▶ _What you are asked to do_
Every line holding "goal" should be copied from the records below.

▶ _Study material_
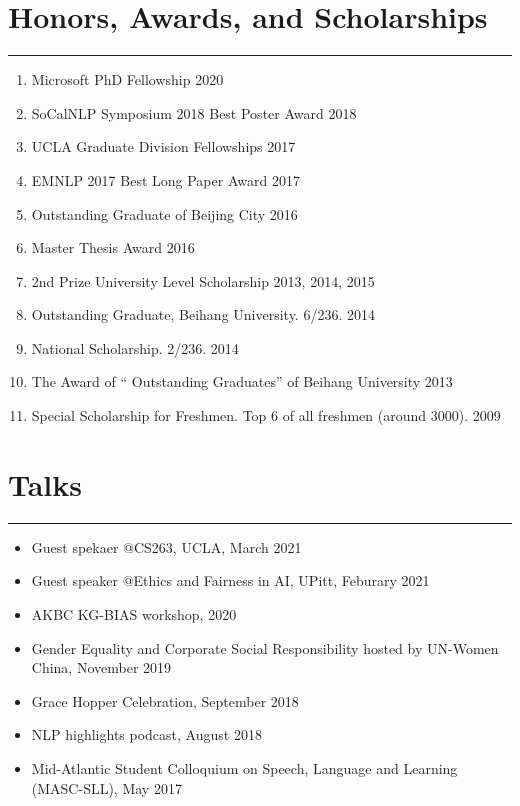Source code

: \documentclass[11pt, a4paper]{article}
\newcommand{\hr}{\hrule\vspace{0.5em}}
\begin{document}
\section*{Honors, Awards, and Scholarships}
\hr
\begin{enumerate}
\item Microsoft PhD Fellowship \hfill 2020
\item SoCalNLP Symposium 2018 Best Poster Award \hfill 2018
\item UCLA Graduate Division Fellowships \hfill 2017
\item EMNLP 2017 Best Long Paper Award \hfill 2017
\item Outstanding Graduate of Beijing City \hfill 2016
\item Master Thesis Award \hfill 2016
\item 2nd Prize University Level Scholarship \hfill 2013, 2014, 2015
\item Outstanding Graduate, Beihang University. 6/236.	 \hfill 2014
\item National Scholarship. 2/236. \hfill 2014
\item The Award of `` Outstanding Graduates'' of Beihang University \hfill 2013
\item Special Scholarship for Freshmen. Top 6 of all freshmen (around 3000). \hfill 2009

\end{enumerate}


\section*{Talks}
\hr
\begin{itemize}
\item Guest spekaer @CS263, UCLA, March 2021
\item Guest speaker @Ethics and Fairness in AI, UPitt,  Feburary 2021
\item AKBC KG-BIAS workshop, 2020
\item Gender Equality and Corporate Social Responsibility hosted by UN-Women China, November 2019 
\item Grace Hopper Celebration, September 2018
\item NLP highlights podcast, August 2018
\item Mid-Atlantic Student Colloquium on Speech, Language and Learning (MASC-SLL), May 2017
\end{itemize}
\end{document}
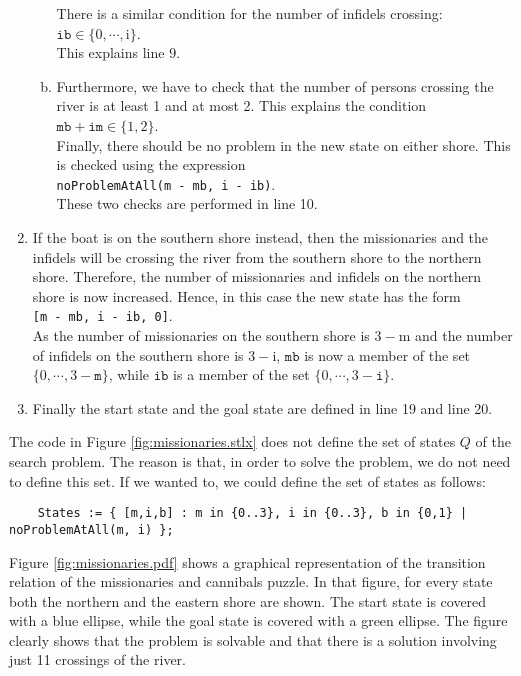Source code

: \begin{enumerate}
\begin{enumerate}[(a)]
            There is a similar condition for the number of infidels crossing:
            \\[0.2cm]
            \hspace*{1.3cm}
            $\mathtt{ib} \in \{0,\cdots,\mathrm{i}\}$.
            \\[0.2cm]
            This explains line 9.
      \item Furthermore, we have to check that the number of persons crossing the river is at least 1
            and at most 2.  This explains the condition
            \\[0.2cm]
            \hspace*{1.3cm}
            $\mathtt{mb} + \mathtt{im} \in \{1,2\}$.
            \\[0.2cm]
            Finally, there should be no problem in the new state on either shore.  This is checked
            using the expression
            \\[0.2cm]
            \hspace*{1.3cm}
            \texttt{noProblemAtAll(m - mb, i - ib)}.
            \\[0.2cm]
            These two checks are performed in line 10.
      \end{enumerate}
\item If the boat is on the southern shore instead, then the missionaries and the infidels will be crossing
      the river from the southern shore to the northern shore.  Therefore, the number of missionaries and
      infidels on the northern shore is now increased.  Hence, in this case the new state has the form
      \\[0.2cm]
      \hspace*{1.3cm}
      \texttt{[m - mb, i - ib, 0]}.
      \\[0.2cm]
      As the number of missionaries on the southern shore is $3 - \mathrm{m}$ and the number of infidels on the
      southern shore is $3 - \mathrm{i}$, $\mathtt{mb}$ is now a member of the set $\{0,\cdots,3 -\mathtt{m}\}$, while 
      $\mathtt{ib}$ is a member of the set $\{0,\cdots,3 - \mathtt{i}\}$.
\item Finally the start state and the goal state are defined in line 19 and line 20.
\end{enumerate}
The code in Figure \ref{fig:missionaries.stlx} does not define the set of states $Q$ of the search problem.  The
reason is that, in order to solve the problem, we do not need to define this set.  If we wanted to, we could
define the set of states as follows: 
\begin{verbatim}
    States := { [m,i,b] : m in {0..3}, i in {0..3}, b in {0,1} | noProblemAtAll(m, i) };
\end{verbatim}
Figure \ref{fig:missionaries.pdf} shows a graphical representation of the transition relation of the
missionaries and cannibals puzzle.  In that figure, for every state both the northern and the
eastern shore are shown.  The start state is covered with a blue ellipse, while the goal state is
covered with a green ellipse.  The figure clearly shows that the problem is solvable and that there
is a solution involving just 11 crossings of the river.
\eox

▶ _Response to the exercise_
\item Finally the start state and the goal state are defined in line 19 and line 20.
eastern shore are shown.  The start state is covered with a blue ellipse, while the goal state is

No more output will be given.